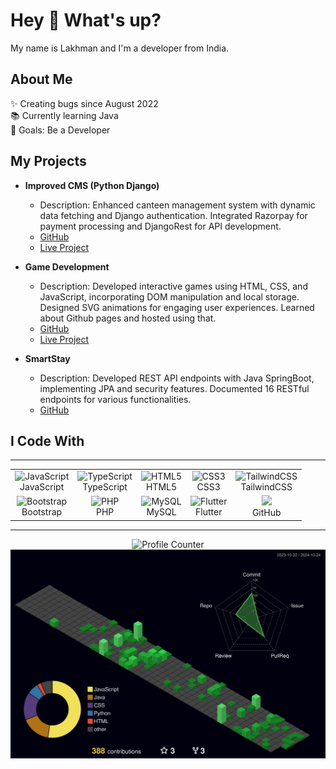 

<h1 align="left">Hey 👋 What's up?</h1>

<p align="left">My name is Lakhman and I'm a developer from India.</p>

<h2 align="left">About Me</h2>

<p align="left">✨ Creating bugs since August 2022<br>📚 Currently learning Java<br>🎯 Goals: Be a Developer</p>

<h2 align="left">My Projects</h2>

- **Improved CMS (Python Django)**
  - Description: Enhanced canteen management system with dynamic data fetching and Django authentication. Integrated Razorpay for payment processing and DjangoRest for API development.
  - [GitHub](https://github.com/lakhman108/hw_1)
  - [Live Project](https://canteen-sek5.onrender.com)

- **Game Development**
  - Description: Developed interactive games using HTML, CSS, and JavaScript, incorporating DOM manipulation and local storage. Designed SVG animations for engaging user experiences. Learned about Github pages and hosted using that.
  - [GitHub](https://github.com/development.git)
  - [Live Project](https://lakhman108.github.io/development/)

- **SmartStay**
  - Description: Developed REST API endpoints with Java SpringBoot, implementing JPA and security features. Documented 16 RESTful endpoints for various functionalities.
  - [GitHub](https://github.com/lakhman108/smartstay.git)
  



<h2 align="left">I Code With</h2>



---

<table>
  <tr>
    <td align="center"><img src="https://cdn.jsdelivr.net/gh/devicons/devicon/icons/javascript/javascript-original.svg" height="40" alt="JavaScript" /><br>JavaScript</td>
    <td align="center"><img src="https://cdn.jsdelivr.net/gh/devicons/devicon/icons/typescript/typescript-original.svg" height="40" alt="TypeScript" /><br>TypeScript</td>
    <td align="center"><img src="https://cdn.jsdelivr.net/gh/devicons/devicon/icons/html5/html5-original.svg" height="40" alt="HTML5" /><br>HTML5</td>
    <td align="center"><img src="https://cdn.jsdelivr.net/gh/devicons/devicon/icons/css3/css3-original.svg" height="40" alt="CSS3" /><br>CSS3</td>
    <td align="center"><img src="https://cdn.jsdelivr.net/gh/devicons/devicon/icons/tailwindcss/tailwindcss-plain.svg" height="40" alt="TailwindCSS" /><br>TailwindCSS</td>
  </tr>
  <tr>
    <td align="center"><img src="https://cdn.jsdelivr.net/gh/devicons/devicon/icons/bootstrap/bootstrap-original.svg" height="40" alt="Bootstrap" /><br>Bootstrap</td>
    <td align="center"><img src="https://cdn.jsdelivr.net/gh/devicons/devicon/icons/php/php-original.svg" height="40" alt="PHP" /><br>PHP</td>
    <td align="center"><img src="https://cdn.jsdelivr.net/gh/devicons/devicon/icons/mysql/mysql-original.svg" height="40" alt="MySQL" /><br>MySQL</td>
    <td align="center"><img src="https://cdn.jsdelivr.net/gh/devicons/devicon/icons/flutter/flutter-original.svg" height="40" alt="Flutter" /><br>Flutter</td>
    <td align="center"><img src="https://img.icons8.com/?size=100&id=12599&format=png&color=000000"/> <br>GitHub</td>
  </tr>
</table>

---





<div align="center">
  <img src="https://profile-counter.glitch.me/lakhman108/count.svg?" alt="Profile Counter" />
</div>


 <div align="center">
<img src="./profile-3d-contrib/profile-night-green.svg" width="650" alt="Netlify" title="Netlify" />
</div>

───

- **Work required**
Each line that contains the string "canteen" counts once; report how many such lines the entries have, giving only the number.

- **Task solution**
2